= Aim of the exercise =
Each line below that holds the string "textbf" counts once; report the total and nothing else.

============================================================

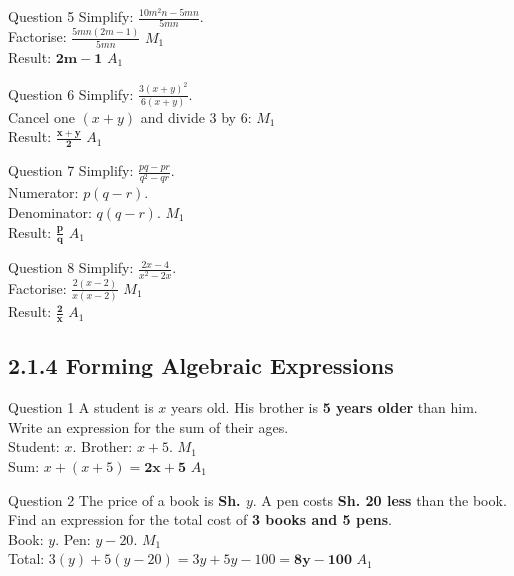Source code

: \documentclass[12pt, a4paper, oneside]{article}
\begin{document}
\begin{solvingbox}{Question 5}
Simplify: $\frac{10m^2n - 5mn}{5mn}$. \\
Factorise: $\frac{5mn(2m - 1)}{5mn}$ \hfill $M_1$ \\
Result: $\mathbf{2m - 1}$ \hfill $A_1$
\end{solvingbox}

\begin{solvingbox}{Question 6}
Simplify: $\frac{3(x + y)^2}{6(x + y)}$. \\
Cancel one $(x + y)$ and divide 3 by 6: \hfill $M_1$ \\
Result: $\mathbf{\frac{x + y}{2}}$ \hfill $A_1$
\end{solvingbox}

\begin{solvingbox}{Question 7}
Simplify: $\frac{pq - pr}{q^2 - qr}$. \\
Numerator: $p(q - r)$. \\
Denominator: $q(q - r)$. \hfill $M_1$ \\
Result: $\mathbf{\frac{p}{q}}$ \hfill $A_1$
\end{solvingbox}

\begin{solvingbox}{Question 8}
Simplify: $\frac{2x - 4}{x^2 - 2x}$. \\
Factorise: $\frac{2(x - 2)}{x(x - 2)}$ \hfill $M_1$ \\
Result: $\mathbf{\frac{2}{x}}$ \hfill $A_1$
\end{solvingbox}

\subsection*{2.1.4 Forming Algebraic Expressions}

\begin{solvingbox}{Question 1}
A student is $x$ years old. His brother is \textbf{5 years older} than him. Write an expression for the sum of their ages. \\
Student: $x$. Brother: $x + 5$. \hfill $M_1$ \\
Sum: $x + (x + 5) = \mathbf{2x + 5}$ \hfill $A_1$
\end{solvingbox}

\begin{solvingbox}{Question 2}
The price of a book is \textbf{Sh. $y$}. A pen costs \textbf{Sh. 20 less} than the book. Find an expression for the total cost of \textbf{3 books and 5 pens}. \\
Book: $y$. Pen: $y - 20$. \hfill $M_1$ \\
Total: $3(y) + 5(y - 20) = 3y + 5y - 100 = \mathbf{8y - 100}$ \hfill $A_1$
\end{solvingbox}
\end{document}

============================================================

= Task result =
2